TO DO: The first line of the entries and each line after it, through the one that contains "10.6 ms: 1.05x", are to be duplicated exactly; no picture belongs in the copy.

EXCERPTED RECORDS:
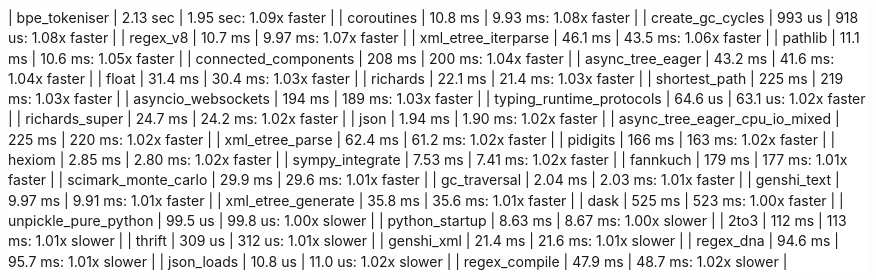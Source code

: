 | bpe_tokeniser                    | 2.13 sec                                                       | 1.95 sec: 1.09x faster                                                  |
| coroutines                       | 10.8 ms                                                        | 9.93 ms: 1.08x faster                                                   |
| create_gc_cycles                 | 993 us                                                         | 918 us: 1.08x faster                                                    |
| regex_v8                         | 10.7 ms                                                        | 9.97 ms: 1.07x faster                                                   |
| xml_etree_iterparse              | 46.1 ms                                                        | 43.5 ms: 1.06x faster                                                   |
| pathlib                          | 11.1 ms                                                        | 10.6 ms: 1.05x faster                                                   |
| connected_components             | 208 ms                                                         | 200 ms: 1.04x faster                                                    |
| async_tree_eager                 | 43.2 ms                                                        | 41.6 ms: 1.04x faster                                                   |
| float                            | 31.4 ms                                                        | 30.4 ms: 1.03x faster                                                   |
| richards                         | 22.1 ms                                                        | 21.4 ms: 1.03x faster                                                   |
| shortest_path                    | 225 ms                                                         | 219 ms: 1.03x faster                                                    |
| asyncio_websockets               | 194 ms                                                         | 189 ms: 1.03x faster                                                    |
| typing_runtime_protocols         | 64.6 us                                                        | 63.1 us: 1.02x faster                                                   |
| richards_super                   | 24.7 ms                                                        | 24.2 ms: 1.02x faster                                                   |
| json                             | 1.94 ms                                                        | 1.90 ms: 1.02x faster                                                   |
| async_tree_eager_cpu_io_mixed    | 225 ms                                                         | 220 ms: 1.02x faster                                                    |
| xml_etree_parse                  | 62.4 ms                                                        | 61.2 ms: 1.02x faster                                                   |
| pidigits                         | 166 ms                                                         | 163 ms: 1.02x faster                                                    |
| hexiom                           | 2.85 ms                                                        | 2.80 ms: 1.02x faster                                                   |
| sympy_integrate                  | 7.53 ms                                                        | 7.41 ms: 1.02x faster                                                   |
| fannkuch                         | 179 ms                                                         | 177 ms: 1.01x faster                                                    |
| scimark_monte_carlo              | 29.9 ms                                                        | 29.6 ms: 1.01x faster                                                   |
| gc_traversal                     | 2.04 ms                                                        | 2.03 ms: 1.01x faster                                                   |
| genshi_text                      | 9.97 ms                                                        | 9.91 ms: 1.01x faster                                                   |
| xml_etree_generate               | 35.8 ms                                                        | 35.6 ms: 1.01x faster                                                   |
| dask                             | 525 ms                                                         | 523 ms: 1.00x faster                                                    |
| unpickle_pure_python             | 99.5 us                                                        | 99.8 us: 1.00x slower                                                   |
| python_startup                   | 8.63 ms                                                        | 8.67 ms: 1.00x slower                                                   |
| 2to3                             | 112 ms                                                         | 113 ms: 1.01x slower                                                    |
| thrift                           | 309 us                                                         | 312 us: 1.01x slower                                                    |
| genshi_xml                       | 21.4 ms                                                        | 21.6 ms: 1.01x slower                                                   |
| regex_dna                        | 94.6 ms                                                        | 95.7 ms: 1.01x slower                                                   |
| json_loads                       | 10.8 us                                                        | 11.0 us: 1.02x slower                                                   |
| regex_compile                    | 47.9 ms                                                        | 48.7 ms: 1.02x slower                                                   |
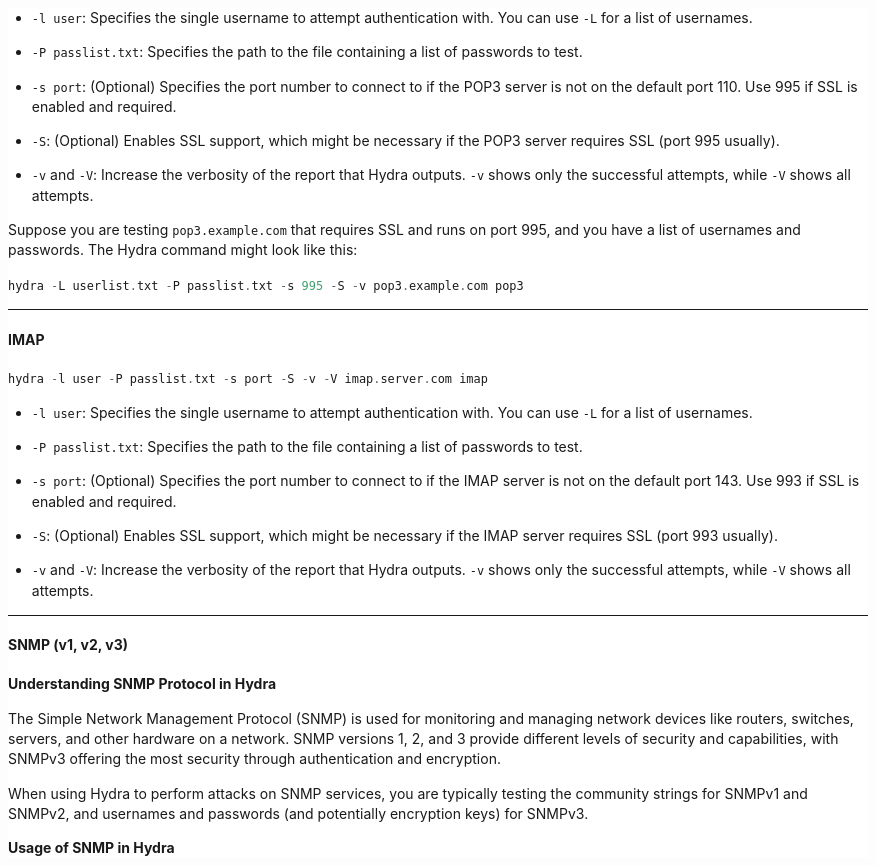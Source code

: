 
- `-l user`: Specifies the single username to attempt authentication with. You can use `-L` for a list of usernames.
  
- `-P passlist.txt`: Specifies the path to the file containing a list of passwords to test.
  
- `-s port`: (Optional) Specifies the port number to connect to if the POP3 server is not on the default port 110. Use 995 if SSL is enabled and required.
  
- `-S`: (Optional) Enables SSL support, which might be necessary if the POP3 server requires SSL (port 995 usually).
  
- `-v` and `-V`: Increase the verbosity of the report that Hydra outputs. `-v` shows only the successful attempts, while `-V` shows all attempts.


Suppose you are testing `pop3.example.com` that requires SSL and runs on port 995, and you have a list of usernames and passwords. The Hydra command might look like this:

```c
hydra -L userlist.txt -P passlist.txt -s 995 -S -v pop3.example.com pop3
```

---
#### IMAP

```c
hydra -l user -P passlist.txt -s port -S -v -V imap.server.com imap
```


- `-l user`: Specifies the single username to attempt authentication with. You can use `-L` for a list of usernames.
  
- `-P passlist.txt`: Specifies the path to the file containing a list of passwords to test.
  
- `-s port`: (Optional) Specifies the port number to connect to if the IMAP server is not on the default port 143. Use 993 if SSL is enabled and required.
  
- `-S`: (Optional) Enables SSL support, which might be necessary if the IMAP server requires SSL (port 993 usually).
  
- `-v` and `-V`: Increase the verbosity of the report that Hydra outputs. `-v` shows only the successful attempts, while `-V` shows all attempts.


---
#### SNMP (v1, v2, v3)

**Understanding SNMP Protocol in Hydra**

The Simple Network Management Protocol (SNMP) is used for monitoring and managing network devices like routers, switches, servers, and other hardware on a network. SNMP versions 1, 2, and 3 provide different levels of security and capabilities, with SNMPv3 offering the most security through authentication and encryption. 

When using Hydra to perform attacks on SNMP services, you are typically testing the community strings for SNMPv1 and SNMPv2, and usernames and passwords (and potentially encryption keys) for SNMPv3.

**Usage of SNMP in Hydra**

OUTPUT OF THE EXERCISE:
Source code

: | bpe_tokeniser                    | 2.13 sec                                                       | 1.95 sec: 1.09x faster                                                  |
| coroutines                       | 10.8 ms                                                        | 9.93 ms: 1.08x faster                                                   |
| create_gc_cycles                 | 993 us                                                         | 918 us: 1.08x faster                                                    |
| regex_v8                         | 10.7 ms                                                        | 9.97 ms: 1.07x faster                                                   |
| xml_etree_iterparse              | 46.1 ms                                                        | 43.5 ms: 1.06x faster                                                   |
| pathlib                          | 11.1 ms                                                        | 10.6 ms: 1.05x faster                                                   |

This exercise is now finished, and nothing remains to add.